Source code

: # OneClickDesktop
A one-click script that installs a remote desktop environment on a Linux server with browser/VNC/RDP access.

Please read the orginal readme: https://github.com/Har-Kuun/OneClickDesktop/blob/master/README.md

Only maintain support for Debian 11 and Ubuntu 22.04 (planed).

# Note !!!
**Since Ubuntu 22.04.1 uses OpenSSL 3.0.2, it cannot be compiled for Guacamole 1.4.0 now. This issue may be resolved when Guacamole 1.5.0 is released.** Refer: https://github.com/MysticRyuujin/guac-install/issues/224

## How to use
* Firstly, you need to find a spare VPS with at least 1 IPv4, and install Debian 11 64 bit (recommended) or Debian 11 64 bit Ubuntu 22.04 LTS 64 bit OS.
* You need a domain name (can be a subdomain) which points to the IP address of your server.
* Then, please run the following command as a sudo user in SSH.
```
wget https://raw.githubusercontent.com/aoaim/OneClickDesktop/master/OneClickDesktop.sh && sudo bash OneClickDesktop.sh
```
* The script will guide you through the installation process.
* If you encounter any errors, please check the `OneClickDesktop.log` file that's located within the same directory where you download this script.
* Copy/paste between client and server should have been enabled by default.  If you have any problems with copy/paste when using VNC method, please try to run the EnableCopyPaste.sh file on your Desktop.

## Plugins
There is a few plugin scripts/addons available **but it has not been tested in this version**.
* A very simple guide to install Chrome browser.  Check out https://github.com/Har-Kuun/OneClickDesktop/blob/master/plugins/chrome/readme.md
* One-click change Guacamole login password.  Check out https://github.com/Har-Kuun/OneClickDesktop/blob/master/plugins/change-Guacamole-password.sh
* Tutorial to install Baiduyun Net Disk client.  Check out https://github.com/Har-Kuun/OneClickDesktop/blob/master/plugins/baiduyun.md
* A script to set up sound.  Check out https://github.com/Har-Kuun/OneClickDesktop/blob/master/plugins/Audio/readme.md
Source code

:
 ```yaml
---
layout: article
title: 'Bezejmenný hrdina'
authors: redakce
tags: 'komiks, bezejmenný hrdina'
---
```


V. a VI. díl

◆ Work instructions
In the entries above, the lines from the one bearing "user in SSH." up to and including the one bearing "download this script." should be transcribed exactly; no other line is wanted.

◆ Exercise answer
* Then, please run the following command as a sudo user in SSH.
```
wget https://raw.githubusercontent.com/aoaim/OneClickDesktop/master/OneClickDesktop.sh && sudo bash OneClickDesktop.sh
```
* The script will guide you through the installation process.
* If you encounter any errors, please check the `OneClickDesktop.log` file that's located within the same directory where you download this script.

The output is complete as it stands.